# DATA SUPPLIED:
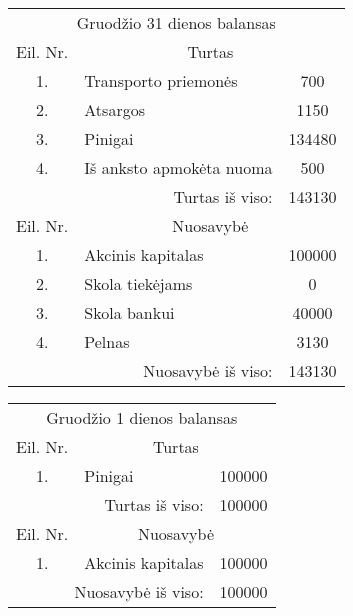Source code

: \begin{tasks}
\begin{task}
\begin{solution}
      \begin{tabularx}{\tablewidth}[]{c X c}
        \multicolumn{3}{c}{Gruodžio 31 dienos balansas} \\
        Eil. Nr. & \multicolumn{2}{c}{Turtas} \\
        1. & Transporto priemonės & 700 \\
        2. & Atsargos & 1150 \\
        3. & Pinigai & 134480 \\
        4. & Iš anksto apmokėta nuoma & 500 \\
        \multicolumn{2}{r}{Turtas iš viso:} & 143130 \\
        Eil. Nr. & \multicolumn{2}{c}{Nuosavybė} \\
        1. & Akcinis kapitalas & 100000 \\
        2. & Skola tiekėjams & 0 \\
        3. & Skola bankui & 40000 \\
        4. & Pelnas & 3130 \\
        \multicolumn{2}{r}{Nuosavybė iš viso:} & 143130 \\
      \end{tabularx}

      \begin{tabularx}{\tablewidth}[]{c X c}
        \multicolumn{3}{c}{Gruodžio 1 dienos balansas} \\
        Eil. Nr. & \multicolumn{2}{c}{Turtas} \\
        1. & Pinigai & 100000 \\
        \multicolumn{2}{r}{Turtas iš viso:} & 100000 \\
        Eil. Nr. & \multicolumn{2}{c}{Nuosavybė} \\
        1. & Akcinis kapitalas & 100000 \\
        \multicolumn{2}{r}{Nuosavybė iš viso:} & 100000 \\
      \end{tabularx}
      
    \end{solution}
  \end{task}
\end{tasks}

# EXERCISE DESCRIPTION:
Every line above goes into your copy exactly; no images go in.

# WRITTEN ANSWER:
Source code

: \begin{tasks}
\begin{task}
\begin{solution}
      \begin{tabularx}{\tablewidth}[]{c X c}
        \multicolumn{3}{c}{Gruodžio 31 dienos balansas} \\
        Eil. Nr. & \multicolumn{2}{c}{Turtas} \\
        1. & Transporto priemonės & 700 \\
        2. & Atsargos & 1150 \\
        3. & Pinigai & 134480 \\
        4. & Iš anksto apmokėta nuoma & 500 \\
        \multicolumn{2}{r}{Turtas iš viso:} & 143130 \\
        Eil. Nr. & \multicolumn{2}{c}{Nuosavybė} \\
        1. & Akcinis kapitalas & 100000 \\
        2. & Skola tiekėjams & 0 \\
        3. & Skola bankui & 40000 \\
        4. & Pelnas & 3130 \\
        \multicolumn{2}{r}{Nuosavybė iš viso:} & 143130 \\
      \end{tabularx}

      \begin{tabularx}{\tablewidth}[]{c X c}
        \multicolumn{3}{c}{Gruodžio 1 dienos balansas} \\
        Eil. Nr. & \multicolumn{2}{c}{Turtas} \\
        1. & Pinigai & 100000 \\
        \multicolumn{2}{r}{Turtas iš viso:} & 100000 \\
        Eil. Nr. & \multicolumn{2}{c}{Nuosavybė} \\
        1. & Akcinis kapitalas & 100000 \\
        \multicolumn{2}{r}{Nuosavybė iš viso:} & 100000 \\
      \end{tabularx}
      
    \end{solution}
  \end{task}
\end{tasks}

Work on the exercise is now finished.